Similar events occurred during the following weeks, when workers began to occupy the factories and to strike. The central workers called a general strike of 24 hours for May 13. This event will mark a new milestone in the history of disagreements that will star workers and students. One million protesters gather; unemployment is absolute throughout France; the workers march on one side and the students on the other.

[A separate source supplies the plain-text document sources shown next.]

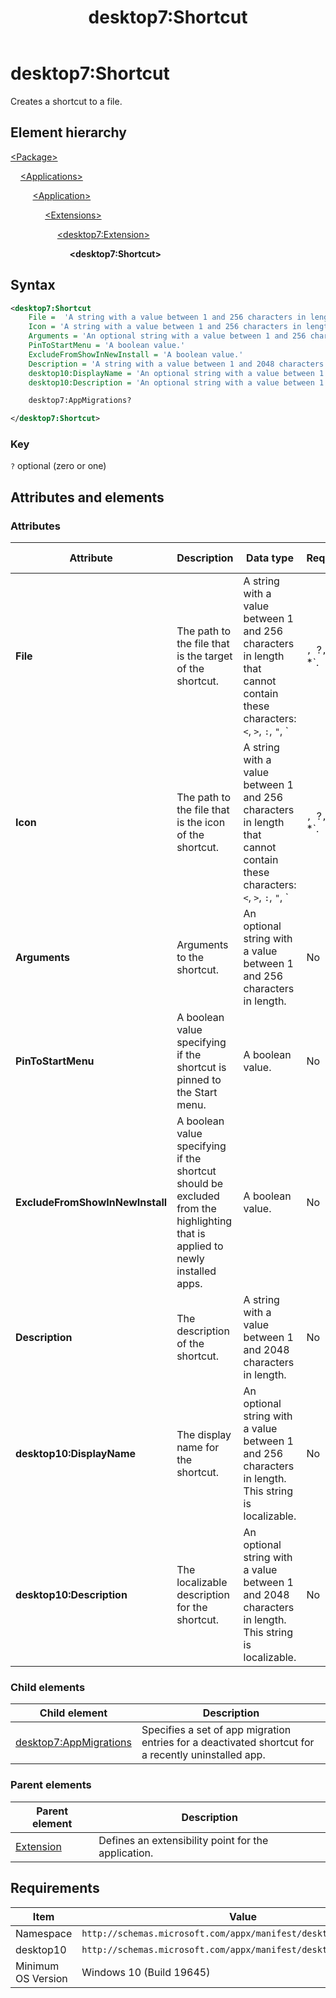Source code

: ﻿---
title: desktop7:Shortcut
description: Creates a shortcut to a file.
ms.date: 10/15/2021
ms.topic: reference
keywords: windows 10, uwp, schema, manifest, desktop, extension 
ms.custom: 19H1
---

# desktop7:Shortcut

Creates a shortcut to a file.

## Element hierarchy

[\<Package\>](element-package.md)

&nbsp;&nbsp;&nbsp;&nbsp;[\<Applications\>](element-applications.md)

&nbsp;&nbsp;&nbsp;&nbsp; &nbsp;&nbsp;&nbsp;&nbsp;[\<Application\>](element-application.md)

&nbsp;&nbsp;&nbsp;&nbsp; &nbsp;&nbsp;&nbsp;&nbsp; &nbsp;&nbsp;&nbsp;&nbsp;[\<Extensions\>](element-1-extensions.md)

&nbsp;&nbsp;&nbsp;&nbsp; &nbsp;&nbsp;&nbsp;&nbsp; &nbsp;&nbsp;&nbsp;&nbsp; &nbsp;&nbsp;&nbsp;&nbsp;[\<desktop7:Extension\>](element-desktop7-extension.md)

&nbsp;&nbsp;&nbsp;&nbsp; &nbsp;&nbsp;&nbsp;&nbsp; &nbsp;&nbsp;&nbsp;&nbsp; &nbsp;&nbsp;&nbsp;&nbsp; &nbsp;&nbsp;&nbsp;&nbsp;**\<desktop7:Shortcut\>**

## Syntax

```xml
<desktop7:Shortcut
    File =  'A string with a value between 1 and 256 characters in length that cannot contain these characters: <, >, :, ", |, ?, or *.'
    Icon = 'A string with a value between 1 and 256 characters in length that cannot contain these characters: <, >, :, ", |, ?, or *.'
    Arguments = 'An optional string with a value between 1 and 256 characters in length.'
    PinToStartMenu = 'A boolean value.'
    ExcludeFromShowInNewInstall = 'A boolean value.'
    Description = 'A string with a value between 1 and 2048 characters in length.'
    desktop10:DisplayName = 'An optional string with a value between 1 and 256 characters in length. This string is localizable.'
    desktop10:Description = 'An optional string with a value between 1 and 2048 characters in length. This string is localizable.' >

    desktop7:AppMigrations?

</desktop7:Shortcut>
```

### Key

`?` optional (zero or one)

## Attributes and elements

### Attributes

| Attribute | Description | Data type | Required | Default value |
|-|-|-|-|-|
| **File** | The path to the file that is the target of the shortcut. | A string with a value between 1 and 256 characters in length that cannot contain these characters: `<`, `>`, `:`, `"`, `|`, `?`, or `*`. | Yes |  |
| **Icon** | The path to the file that is the icon of the shortcut. | A string with a value between 1 and 256 characters in length that cannot contain these characters: `<`, `>`, `:`, `"`, `|`, `?`, or `*`. | Yes |  |
| **Arguments** | Arguments to the shortcut. | An optional string with a value between 1 and 256 characters in length. | No |  |
| **PinToStartMenu** | A boolean value specifying if the shortcut is pinned to the Start menu. | A boolean value. | No |  |
| **ExcludeFromShowInNewInstall**  | A boolean value specifying if the shortcut should be excluded from the highlighting that is applied to newly installed apps. | A boolean value. | No |  |
| **Description**  | The description of the shortcut.  | A string with a value between 1 and 2048 characters in length.  | No |  |
| **desktop10:DisplayName** | The display name for the shortcut. | An optional string with a value between 1 and 256 characters in length. This string is localizable. | No |  |
| **desktop10:Description** | The localizable description for the shortcut. | An optional string with a value between 1 and 2048 characters in length. This string is localizable. | No |  |

### Child elements

| Child element | Description |
|-|-|
| [desktop7:AppMigrations](element-desktop7-appmigrations.md) | Specifies a set of app migration entries for a deactivated shortcut for a recently uninstalled app. |  

### Parent elements

| Parent element | Description |
|-|-|
| [Extension](element-desktop7-extension.md) | Defines an extensibility point for the application. |  

## Requirements

| Item  | Value  |
|--|--|
| Namespace | `http://schemas.microsoft.com/appx/manifest/desktop/windows10/7` |
| desktop10 | `http://schemas.microsoft.com/appx/manifest/desktop/windows10/10` |
| Minimum OS Version | Windows 10 (Build 19645) |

Since it was occupied, the Sorbonne became the headquarters of revolutionary students. Posters of Mao, Stalin, of "Che" Guevara, Lenin, Trotsky, decorated the walls of the University. It was "liberated zone". They painted the walls with the slogans: "Nothing will be claimed, nothing will be asked, it will be taken, it will be occupied"; "Imagination to the power"; "Take your dreams for realities"; "Enjoy here and now"; "The more I make love, the more I want to make revolution"; "Forbidden to forbid"; "Forget everything you have learned"; "Neither God nor teacher"; "Long live the revolution"; "Down with the State"; "Never work", etc.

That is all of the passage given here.